= THE PROBLEM =
The answer should be the records below, word for word, with every image left out.

(Dataset entries)
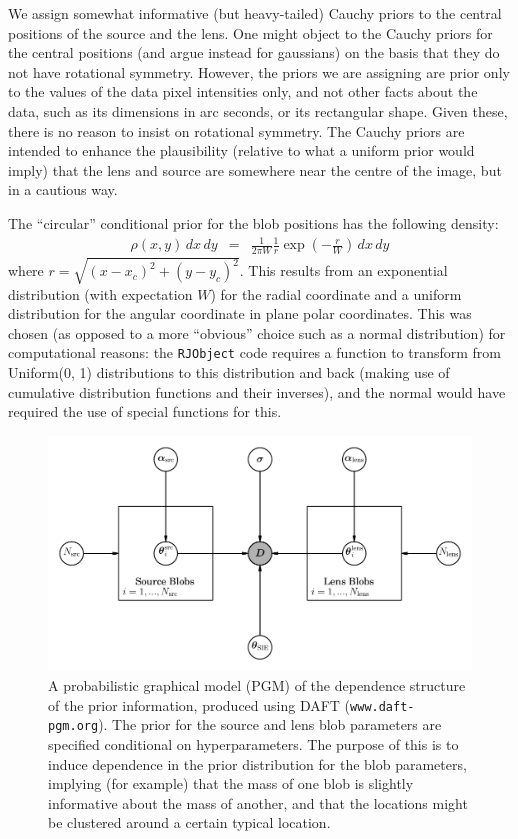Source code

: \documentclass[useAMS,usenatbib]{mn2e}
\begin{document}
We assign somewhat informative (but heavy-tailed)
Cauchy priors to the central positions of the source and the lens.
One might object to the Cauchy priors
for the central positions (and argue instead for gaussians) on the
basis that they do not have rotational symmetry. However, the priors we
are assigning are prior only to the values of the data pixel intensities only,
and not other facts about the data, such as its dimensions in arc seconds, or its
rectangular shape. Given these, there is no reason to insist on rotational
symmetry. The Cauchy priors are intended to enhance the plausibility
(relative to what a uniform prior would imply) that the
lens and source are somewhere near the centre of the image, but in a cautious
way.

The ``circular'' conditional prior for the blob positions has the following
density:
\begin{eqnarray}
\rho(x, y)\, dx \, dy &=&
\frac{1}{2\pi W} \frac{1}{r}\exp\left(-\frac{r}{W}\right) \, dx \, dy
\end{eqnarray}
where $r = \sqrt{(x-x_c)^2 + (y-y_c)^2}$. This results from an exponential
distribution (with expectation $W$) for the radial coordinate and a uniform distribution for the angular coordinate in plane polar coordinates. This was
chosen (as opposed to a more ``obvious'' choice such as a normal distribution)
for computational reasons: the {\tt RJObject} code requires a function to
transform from Uniform(0, 1) distributions to this distribution and back
(making use of cumulative distribution functions and their inverses), and
the normal would have required the use of special functions for this.

\begin{figure}
\includegraphics{pgm.pdf}
\caption{A probabilistic graphical model (PGM) of the dependence structure
of the prior information, produced using DAFT ({\tt www.daft-pgm.org}).
The prior for the source and lens blob parameters are specified conditional
on hyperparameters. The purpose of this is to induce dependence in the prior
distribution for the blob parameters, implying (for example) that the mass of
one blob is slightly informative about the mass of another, and that the
locations might be clustered around a certain typical location.
\label{fig:pgm}}
\end{figure}
\end{document}
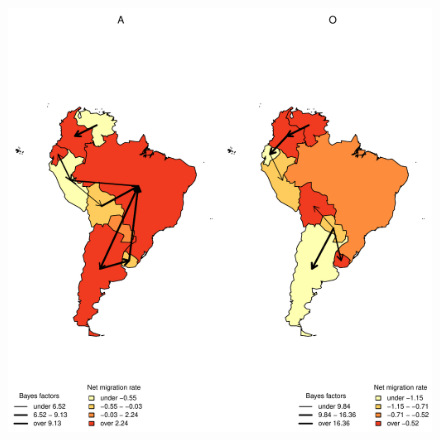 \documentclass[10pt]{article}
\begin{document}
\begin{figure}[H]
\begin{center}
\includegraphics[scale=.90]{FIGURES/MJandBFs.pdf}
\end{center}
\caption{}
\label{fig:mj&BFs}
\end{figure}
\newpage
\end{document}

= SOLUTION FOR THIS EXERCISE =
Source code

: \documentclass[useAMS,usenatbib]{mn2e}
\begin{document}
We assign somewhat informative (but heavy-tailed)
Cauchy priors to the central positions of the source and the lens.
One might object to the Cauchy priors
for the central positions (and argue instead for gaussians) on the
basis that they do not have rotational symmetry. However, the priors we
are assigning are prior only to the values of the data pixel intensities only,
and not other facts about the data, such as its dimensions in arc seconds, or its
rectangular shape. Given these, there is no reason to insist on rotational
symmetry. The Cauchy priors are intended to enhance the plausibility
(relative to what a uniform prior would imply) that the
lens and source are somewhere near the centre of the image, but in a cautious
way.

The ``circular'' conditional prior for the blob positions has the following
density:
\begin{eqnarray}
\rho(x, y)\, dx \, dy &=&
\frac{1}{2\pi W} \frac{1}{r}\exp\left(-\frac{r}{W}\right) \, dx \, dy
\end{eqnarray}
where $r = \sqrt{(x-x_c)^2 + (y-y_c)^2}$. This results from an exponential
distribution (with expectation $W$) for the radial coordinate and a uniform distribution for the angular coordinate in plane polar coordinates. This was
chosen (as opposed to a more ``obvious'' choice such as a normal distribution)
for computational reasons: the {\tt RJObject} code requires a function to
transform from Uniform(0, 1) distributions to this distribution and back
(making use of cumulative distribution functions and their inverses), and
the normal would have required the use of special functions for this.

\begin{figure}
\includegraphics{pgm.pdf}
\caption{A probabilistic graphical model (PGM) of the dependence structure
of the prior information, produced using DAFT ({\tt www.daft-pgm.org}).
The prior for the source and lens blob parameters are specified conditional
on hyperparameters. The purpose of this is to induce dependence in the prior
distribution for the blob parameters, implying (for example) that the mass of
one blob is slightly informative about the mass of another, and that the
locations might be clustered around a certain typical location.
\label{fig:pgm}}
\end{figure}
\end{document}
 \documentclass[10pt]{article}
\begin{document}
\begin{figure}[H]
\begin{center}
\includegraphics[scale=.90]{FIGURES/MJandBFs.pdf}
\end{center}
\caption{}
\label{fig:mj&BFs}
\end{figure}
\newpage
\end{document}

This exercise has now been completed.